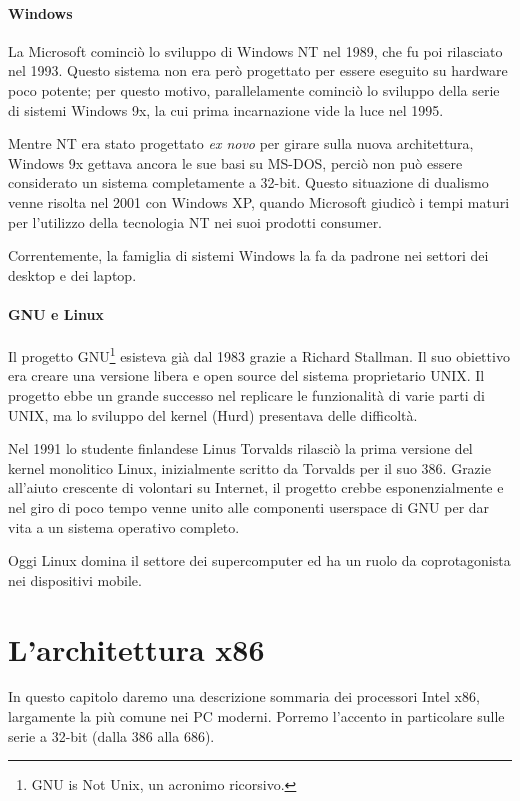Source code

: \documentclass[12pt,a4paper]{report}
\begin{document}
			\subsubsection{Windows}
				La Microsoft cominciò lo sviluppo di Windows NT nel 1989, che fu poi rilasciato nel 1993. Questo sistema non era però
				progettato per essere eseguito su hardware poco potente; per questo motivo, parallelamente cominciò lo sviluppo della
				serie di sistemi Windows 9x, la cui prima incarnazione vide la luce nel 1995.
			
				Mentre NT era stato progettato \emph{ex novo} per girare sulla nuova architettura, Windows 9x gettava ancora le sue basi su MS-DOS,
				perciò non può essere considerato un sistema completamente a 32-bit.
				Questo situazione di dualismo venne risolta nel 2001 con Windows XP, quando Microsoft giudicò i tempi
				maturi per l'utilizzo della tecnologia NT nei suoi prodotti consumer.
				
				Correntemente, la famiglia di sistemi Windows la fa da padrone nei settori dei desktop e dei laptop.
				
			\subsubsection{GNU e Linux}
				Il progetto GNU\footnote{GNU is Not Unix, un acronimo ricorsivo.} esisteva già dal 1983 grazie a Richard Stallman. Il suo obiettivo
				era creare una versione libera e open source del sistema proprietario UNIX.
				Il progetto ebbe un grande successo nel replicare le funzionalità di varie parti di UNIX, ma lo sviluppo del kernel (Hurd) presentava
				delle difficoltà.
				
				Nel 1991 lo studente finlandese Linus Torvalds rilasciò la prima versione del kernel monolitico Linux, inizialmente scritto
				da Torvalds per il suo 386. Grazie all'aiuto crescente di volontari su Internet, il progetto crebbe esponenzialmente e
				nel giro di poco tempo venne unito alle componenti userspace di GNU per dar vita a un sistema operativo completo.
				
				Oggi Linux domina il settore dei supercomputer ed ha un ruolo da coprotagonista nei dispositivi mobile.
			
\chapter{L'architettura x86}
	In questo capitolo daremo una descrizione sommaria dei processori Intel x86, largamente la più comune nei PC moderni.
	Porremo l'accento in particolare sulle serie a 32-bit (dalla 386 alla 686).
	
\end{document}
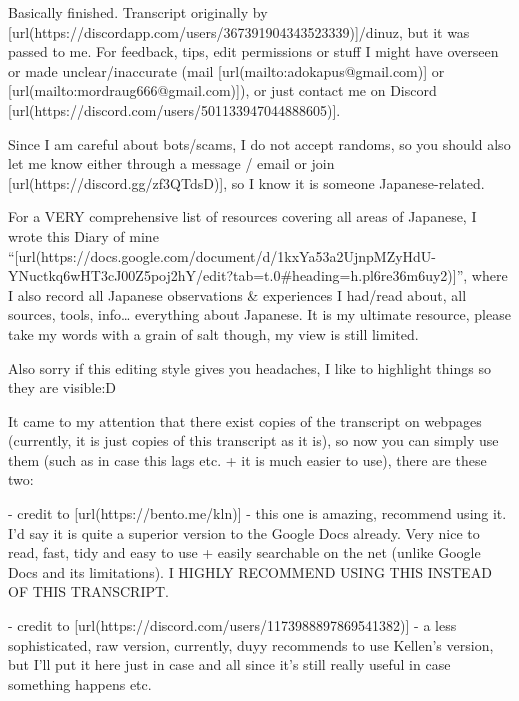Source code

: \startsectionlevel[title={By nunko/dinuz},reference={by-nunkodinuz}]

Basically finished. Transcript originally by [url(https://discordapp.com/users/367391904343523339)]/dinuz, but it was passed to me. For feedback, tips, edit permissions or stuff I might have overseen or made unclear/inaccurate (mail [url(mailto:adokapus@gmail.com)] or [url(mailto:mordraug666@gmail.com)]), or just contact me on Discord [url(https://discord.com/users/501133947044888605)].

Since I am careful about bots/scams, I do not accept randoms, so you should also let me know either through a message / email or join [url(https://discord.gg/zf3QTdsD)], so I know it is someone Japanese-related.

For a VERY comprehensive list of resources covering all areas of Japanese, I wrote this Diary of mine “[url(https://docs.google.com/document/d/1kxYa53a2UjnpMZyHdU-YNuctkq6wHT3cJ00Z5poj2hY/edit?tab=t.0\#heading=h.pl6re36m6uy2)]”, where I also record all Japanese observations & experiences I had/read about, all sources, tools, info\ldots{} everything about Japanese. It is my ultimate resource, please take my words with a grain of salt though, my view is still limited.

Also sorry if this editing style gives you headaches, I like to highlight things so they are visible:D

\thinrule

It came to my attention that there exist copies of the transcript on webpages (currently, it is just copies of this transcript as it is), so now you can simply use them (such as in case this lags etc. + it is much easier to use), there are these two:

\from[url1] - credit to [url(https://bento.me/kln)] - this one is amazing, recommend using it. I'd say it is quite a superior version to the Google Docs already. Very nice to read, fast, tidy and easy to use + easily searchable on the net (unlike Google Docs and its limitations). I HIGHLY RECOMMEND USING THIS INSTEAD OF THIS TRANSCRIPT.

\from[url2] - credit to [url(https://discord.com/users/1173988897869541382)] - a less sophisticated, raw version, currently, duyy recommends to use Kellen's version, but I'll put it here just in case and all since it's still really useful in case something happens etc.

####################

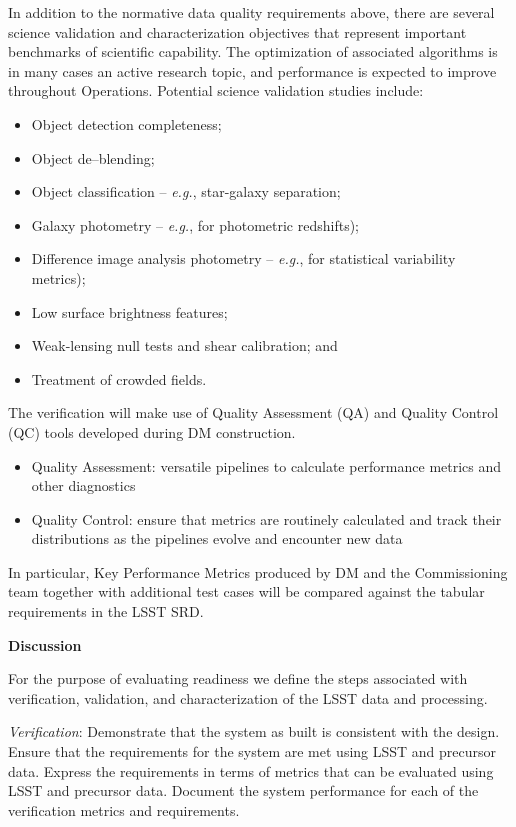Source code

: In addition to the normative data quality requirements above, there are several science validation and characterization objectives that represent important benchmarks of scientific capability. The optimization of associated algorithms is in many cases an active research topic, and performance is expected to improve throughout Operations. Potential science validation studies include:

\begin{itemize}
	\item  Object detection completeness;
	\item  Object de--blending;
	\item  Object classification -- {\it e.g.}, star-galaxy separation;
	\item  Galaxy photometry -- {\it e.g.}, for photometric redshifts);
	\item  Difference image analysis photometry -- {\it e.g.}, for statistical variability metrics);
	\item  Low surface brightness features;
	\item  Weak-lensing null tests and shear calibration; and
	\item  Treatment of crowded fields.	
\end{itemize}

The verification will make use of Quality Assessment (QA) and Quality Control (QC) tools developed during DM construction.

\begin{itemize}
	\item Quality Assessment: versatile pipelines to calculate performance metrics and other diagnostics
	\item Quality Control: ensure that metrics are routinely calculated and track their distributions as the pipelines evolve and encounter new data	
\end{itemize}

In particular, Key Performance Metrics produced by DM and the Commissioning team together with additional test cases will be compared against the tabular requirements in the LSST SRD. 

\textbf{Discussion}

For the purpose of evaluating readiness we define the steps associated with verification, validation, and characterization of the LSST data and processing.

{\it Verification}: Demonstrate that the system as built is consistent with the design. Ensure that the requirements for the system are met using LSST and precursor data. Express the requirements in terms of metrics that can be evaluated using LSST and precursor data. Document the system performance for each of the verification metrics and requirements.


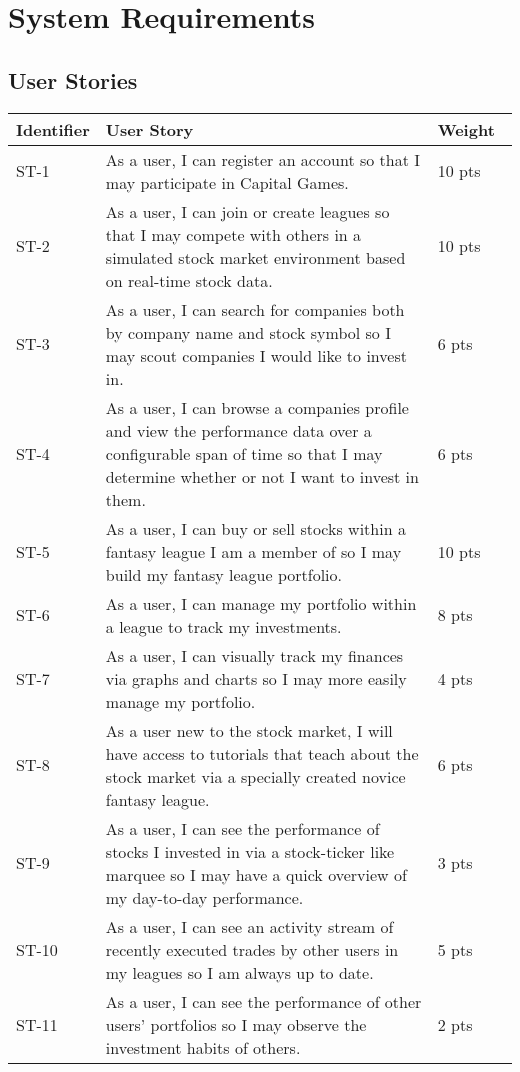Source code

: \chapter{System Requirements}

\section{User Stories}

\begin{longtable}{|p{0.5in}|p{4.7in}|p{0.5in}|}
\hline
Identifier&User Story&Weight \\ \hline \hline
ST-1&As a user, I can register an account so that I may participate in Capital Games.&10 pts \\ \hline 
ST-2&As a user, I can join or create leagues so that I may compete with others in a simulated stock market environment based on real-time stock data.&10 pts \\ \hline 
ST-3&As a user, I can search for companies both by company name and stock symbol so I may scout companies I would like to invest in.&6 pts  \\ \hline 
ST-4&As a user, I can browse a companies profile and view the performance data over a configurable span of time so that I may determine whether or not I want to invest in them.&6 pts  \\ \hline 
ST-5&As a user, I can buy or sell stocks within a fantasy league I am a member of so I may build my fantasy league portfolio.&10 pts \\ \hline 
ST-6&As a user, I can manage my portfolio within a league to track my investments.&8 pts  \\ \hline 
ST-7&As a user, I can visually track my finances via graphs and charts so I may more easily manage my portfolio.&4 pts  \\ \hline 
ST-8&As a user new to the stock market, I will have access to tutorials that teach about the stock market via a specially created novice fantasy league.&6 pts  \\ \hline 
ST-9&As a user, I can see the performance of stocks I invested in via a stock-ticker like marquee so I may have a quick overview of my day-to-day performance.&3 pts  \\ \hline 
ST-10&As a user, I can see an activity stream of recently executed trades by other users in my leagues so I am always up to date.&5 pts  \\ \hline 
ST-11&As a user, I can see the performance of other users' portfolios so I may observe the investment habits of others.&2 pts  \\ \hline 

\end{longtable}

####################

TASK TO COMPLETE: Read the listing above, then copy every line that includes the string "essere".

COMPLETED TASK:
				progettato per essere eseguito su hardware poco potente; per questo motivo, parallelamente cominciò lo sviluppo della
				perciò non può essere considerato un sistema completamente a 32-bit.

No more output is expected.